蒼天のかけら  第十一章  神籬の遺跡


丁々発止


 長い会合が終わり、解放されたのは夜中といって申し分ない時刻だった。

 すでに頭の中は、こんがらがった毛玉状態。
 もはや自力での脱出が不可能だったので、寝床でローグに解してもらっている最中である。
 あたたかい腕を枕にして、しばらくぶりのぬくもりに包まれる。
 話した内容は覚えているようで覚えきれておらず。彼が簡潔にまとめてくれなければ、今夜は指令書の悪夢を見ていただろう。

「四人だけ……」
「ああ、記載があった四人は頭に入れておいた。里の役職名簿までは見ていなかったな。まったく大隊長とは恐れ入る。

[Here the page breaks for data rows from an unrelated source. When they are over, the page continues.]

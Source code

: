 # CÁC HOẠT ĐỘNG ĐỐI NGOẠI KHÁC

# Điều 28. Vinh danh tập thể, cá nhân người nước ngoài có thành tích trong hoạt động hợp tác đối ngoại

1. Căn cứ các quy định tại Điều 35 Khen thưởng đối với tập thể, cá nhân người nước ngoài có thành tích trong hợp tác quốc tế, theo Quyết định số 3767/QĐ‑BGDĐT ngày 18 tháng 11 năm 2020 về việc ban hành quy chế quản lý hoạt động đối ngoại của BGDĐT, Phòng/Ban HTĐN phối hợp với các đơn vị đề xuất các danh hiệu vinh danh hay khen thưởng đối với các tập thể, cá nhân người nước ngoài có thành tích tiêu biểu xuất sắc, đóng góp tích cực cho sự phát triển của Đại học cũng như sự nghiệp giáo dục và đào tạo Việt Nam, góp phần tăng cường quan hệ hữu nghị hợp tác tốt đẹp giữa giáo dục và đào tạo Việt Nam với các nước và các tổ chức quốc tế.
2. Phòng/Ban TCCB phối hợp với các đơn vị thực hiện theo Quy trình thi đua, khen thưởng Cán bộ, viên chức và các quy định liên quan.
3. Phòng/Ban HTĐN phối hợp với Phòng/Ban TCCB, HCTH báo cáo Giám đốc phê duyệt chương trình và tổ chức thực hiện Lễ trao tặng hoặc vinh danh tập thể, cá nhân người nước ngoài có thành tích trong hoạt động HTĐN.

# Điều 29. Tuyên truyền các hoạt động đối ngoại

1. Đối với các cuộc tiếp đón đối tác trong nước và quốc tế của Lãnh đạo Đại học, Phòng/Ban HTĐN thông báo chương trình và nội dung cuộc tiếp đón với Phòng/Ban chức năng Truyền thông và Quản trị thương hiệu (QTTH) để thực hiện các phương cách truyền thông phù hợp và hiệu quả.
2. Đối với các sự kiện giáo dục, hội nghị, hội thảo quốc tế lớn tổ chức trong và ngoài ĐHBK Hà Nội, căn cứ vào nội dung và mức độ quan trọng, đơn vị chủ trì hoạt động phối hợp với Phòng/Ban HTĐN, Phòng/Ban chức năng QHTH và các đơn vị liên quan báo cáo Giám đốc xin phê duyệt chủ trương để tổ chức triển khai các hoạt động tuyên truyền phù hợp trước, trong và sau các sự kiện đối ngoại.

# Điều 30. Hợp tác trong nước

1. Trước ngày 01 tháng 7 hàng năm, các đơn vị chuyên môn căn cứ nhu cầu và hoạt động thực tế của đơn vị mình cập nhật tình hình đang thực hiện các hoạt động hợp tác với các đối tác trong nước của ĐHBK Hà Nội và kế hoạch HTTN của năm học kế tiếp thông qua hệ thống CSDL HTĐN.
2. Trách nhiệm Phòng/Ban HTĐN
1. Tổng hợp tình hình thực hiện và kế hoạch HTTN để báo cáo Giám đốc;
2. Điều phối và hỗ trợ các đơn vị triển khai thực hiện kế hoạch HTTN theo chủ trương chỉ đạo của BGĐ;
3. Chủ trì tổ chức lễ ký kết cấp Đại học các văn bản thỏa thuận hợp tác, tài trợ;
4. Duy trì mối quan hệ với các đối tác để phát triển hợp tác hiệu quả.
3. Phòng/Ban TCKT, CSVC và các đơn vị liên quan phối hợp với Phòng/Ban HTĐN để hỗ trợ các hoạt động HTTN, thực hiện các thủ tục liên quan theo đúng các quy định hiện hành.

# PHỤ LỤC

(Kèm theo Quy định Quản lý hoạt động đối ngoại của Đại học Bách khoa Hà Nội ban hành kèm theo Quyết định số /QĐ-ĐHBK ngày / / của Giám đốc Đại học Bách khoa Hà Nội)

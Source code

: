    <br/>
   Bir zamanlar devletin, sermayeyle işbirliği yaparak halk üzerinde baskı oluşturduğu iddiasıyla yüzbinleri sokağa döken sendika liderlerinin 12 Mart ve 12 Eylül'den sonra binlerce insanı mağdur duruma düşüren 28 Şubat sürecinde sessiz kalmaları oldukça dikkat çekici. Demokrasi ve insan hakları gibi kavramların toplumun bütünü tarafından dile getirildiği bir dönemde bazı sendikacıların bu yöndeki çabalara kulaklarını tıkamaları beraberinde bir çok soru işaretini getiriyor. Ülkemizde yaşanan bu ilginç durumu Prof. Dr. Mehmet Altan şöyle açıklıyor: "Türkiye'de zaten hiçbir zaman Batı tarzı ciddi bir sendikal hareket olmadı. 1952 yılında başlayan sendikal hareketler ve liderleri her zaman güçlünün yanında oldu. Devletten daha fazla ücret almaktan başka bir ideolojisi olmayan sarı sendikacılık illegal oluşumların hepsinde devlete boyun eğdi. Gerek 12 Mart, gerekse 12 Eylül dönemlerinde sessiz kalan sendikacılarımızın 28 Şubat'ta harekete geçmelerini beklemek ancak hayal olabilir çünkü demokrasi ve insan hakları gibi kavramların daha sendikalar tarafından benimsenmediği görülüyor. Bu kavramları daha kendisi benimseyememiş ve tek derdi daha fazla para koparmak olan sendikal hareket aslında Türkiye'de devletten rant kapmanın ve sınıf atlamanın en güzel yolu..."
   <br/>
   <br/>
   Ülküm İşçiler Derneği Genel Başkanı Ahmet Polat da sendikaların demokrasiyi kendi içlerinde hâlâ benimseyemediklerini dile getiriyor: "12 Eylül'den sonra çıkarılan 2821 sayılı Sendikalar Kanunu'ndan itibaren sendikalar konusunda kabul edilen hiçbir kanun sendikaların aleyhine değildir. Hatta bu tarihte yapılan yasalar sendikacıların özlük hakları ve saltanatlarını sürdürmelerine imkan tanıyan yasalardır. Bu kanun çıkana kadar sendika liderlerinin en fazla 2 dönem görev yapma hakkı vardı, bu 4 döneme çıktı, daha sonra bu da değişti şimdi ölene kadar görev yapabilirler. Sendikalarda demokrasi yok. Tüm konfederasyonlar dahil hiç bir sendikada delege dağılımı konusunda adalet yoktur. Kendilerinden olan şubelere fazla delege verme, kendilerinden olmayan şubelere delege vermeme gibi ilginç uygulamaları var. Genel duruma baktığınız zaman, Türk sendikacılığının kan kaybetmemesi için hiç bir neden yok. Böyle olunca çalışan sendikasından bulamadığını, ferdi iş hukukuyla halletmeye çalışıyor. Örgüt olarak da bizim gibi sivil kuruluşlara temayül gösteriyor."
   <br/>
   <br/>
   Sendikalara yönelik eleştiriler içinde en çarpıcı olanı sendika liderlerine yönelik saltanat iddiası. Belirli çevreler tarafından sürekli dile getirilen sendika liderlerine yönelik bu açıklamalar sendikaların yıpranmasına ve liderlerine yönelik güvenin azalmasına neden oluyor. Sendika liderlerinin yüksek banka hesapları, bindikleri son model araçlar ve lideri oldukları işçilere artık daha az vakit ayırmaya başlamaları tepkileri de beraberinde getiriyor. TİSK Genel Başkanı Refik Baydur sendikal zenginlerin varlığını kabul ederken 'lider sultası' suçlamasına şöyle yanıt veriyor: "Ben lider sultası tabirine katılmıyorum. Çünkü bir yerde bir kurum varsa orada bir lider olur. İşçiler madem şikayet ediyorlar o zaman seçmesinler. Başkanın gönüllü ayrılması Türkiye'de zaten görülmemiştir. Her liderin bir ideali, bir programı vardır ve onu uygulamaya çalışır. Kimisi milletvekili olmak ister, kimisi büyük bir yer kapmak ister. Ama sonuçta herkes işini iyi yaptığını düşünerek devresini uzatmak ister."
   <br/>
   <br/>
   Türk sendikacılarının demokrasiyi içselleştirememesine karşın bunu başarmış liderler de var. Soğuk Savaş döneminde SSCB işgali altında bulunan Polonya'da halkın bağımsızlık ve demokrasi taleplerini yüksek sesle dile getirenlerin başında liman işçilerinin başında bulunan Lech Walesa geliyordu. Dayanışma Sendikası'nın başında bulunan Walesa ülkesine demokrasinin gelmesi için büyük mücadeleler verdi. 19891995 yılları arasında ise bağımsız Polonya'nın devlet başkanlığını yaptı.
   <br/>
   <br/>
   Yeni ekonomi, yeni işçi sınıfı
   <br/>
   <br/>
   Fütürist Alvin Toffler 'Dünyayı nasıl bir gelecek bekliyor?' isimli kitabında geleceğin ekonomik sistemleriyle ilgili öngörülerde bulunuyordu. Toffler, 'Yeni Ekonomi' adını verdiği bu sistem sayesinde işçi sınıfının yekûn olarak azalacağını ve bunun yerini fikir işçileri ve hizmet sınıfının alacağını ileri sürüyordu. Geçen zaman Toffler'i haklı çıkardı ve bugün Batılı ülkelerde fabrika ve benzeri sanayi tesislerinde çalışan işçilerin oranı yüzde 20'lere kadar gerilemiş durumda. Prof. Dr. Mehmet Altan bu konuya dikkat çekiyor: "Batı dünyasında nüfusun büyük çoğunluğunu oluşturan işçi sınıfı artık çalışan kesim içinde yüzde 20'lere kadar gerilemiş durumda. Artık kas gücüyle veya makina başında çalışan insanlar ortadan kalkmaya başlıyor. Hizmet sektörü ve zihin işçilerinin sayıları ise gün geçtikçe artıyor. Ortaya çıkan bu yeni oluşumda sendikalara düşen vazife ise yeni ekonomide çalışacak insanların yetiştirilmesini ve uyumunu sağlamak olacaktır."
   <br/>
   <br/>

慧師の近場だけで役職を固めていれば批判だって出る。まあ、あの様子なら承知の上だろう」
 十二年前の導士の生き残り。
 始終腹を立てていたようだけれど、青銀の真導士にとっても信頼に足る人物ということだろうか。
「今回の実習は大事だ。長期戦は覚悟しておこう」
「大事なのでしょうか」
「慧師の腹心が二人も出張ってきている。キクリ正師、ナナバ正師を含めると四人だ。隊長がいるとすれば、日中いた見回り部隊の面々はもちろん第一部隊だろう。里きっての精鋭部隊もお出ましなら、任務遂行まで徹底的にやるだろうさ」
 心に影が忍び込もうとしてきたので、彼の夜着に縋りついた。
「危険ではないですか。サガノトスなら慧師の真円に守られています。けれど、実習地では守りを固めきれない……」
 "森の真導士"も"霧の真導士"も。例の元隊員だって未発見の最中、巣の外に出されてしまった。
 十二年前と同じように、導士達は不満と不安にかられながら日々を過ごしている。いま守りもない場所に放り出されては、それこそ敵の思う壺ではないのか。
「まずは、警戒を怠らないこと。あとは気力を保つ努力だ。あいつらには明日にでも伝えよう」
「はい……」
 ランプの灯りが、わずかに落とされた。
 部屋が暗くなって心細さが増す。
「慧師が博打うちとは知らなかったな」
 呆れ半分の感想を耳に入れ、頬を撫でてきた手を受け入れる。
「博打……?」
「ああ、博打も博打。大博打だ。里の構造を見ても、正師達の兼任ぶりから見ても、慧師の腹心は数が少ない。例の番が潜伏している中で、自身の守りをあえて薄くした」
 里で暗躍する者からしたら、もっとも邪魔な相手は慧師だ。
 その慧師の守りを減らし、遺跡の調査と導士の護衛に配分を回した。
 彼はそう言いたいらしい。
「……下手を打てば頭を取られ、冬を待たずに里が瓦解する。慧師の場合ただの献身ではないだろう。命を差し出して雛を守ると言えば聞こえがいい。だが頭を取られれば、守ろうとしたもの以上の犠牲が出ることもある。自己犠牲やら博愛だけで里の長が務まるとは思えない」
 ゆっくりと頬の上を滑っている手の平から、熱を感じた。
 糸を解されていくのが心地よくて、身体がゆるゆると弛緩していく。
「一気に頭を取りに行くのか。巣の外に出た雛達を襲うつもりなのか。はたまた遺跡にあるというお宝を狙うのか。いまのところは三択だ。奴等からすれば好機。動かない手はないだろう。もちろん里側は罠を張っているし、奴等とて理解しているはず。罠があると知っていて、それでも狙うのはどこか。まったく、餌としてぶら下げられているのは気分が悪い」
 なあ……と、耳に声を落としてくる。
 熱のこもった響きを受けて、背中がぞくりとなる。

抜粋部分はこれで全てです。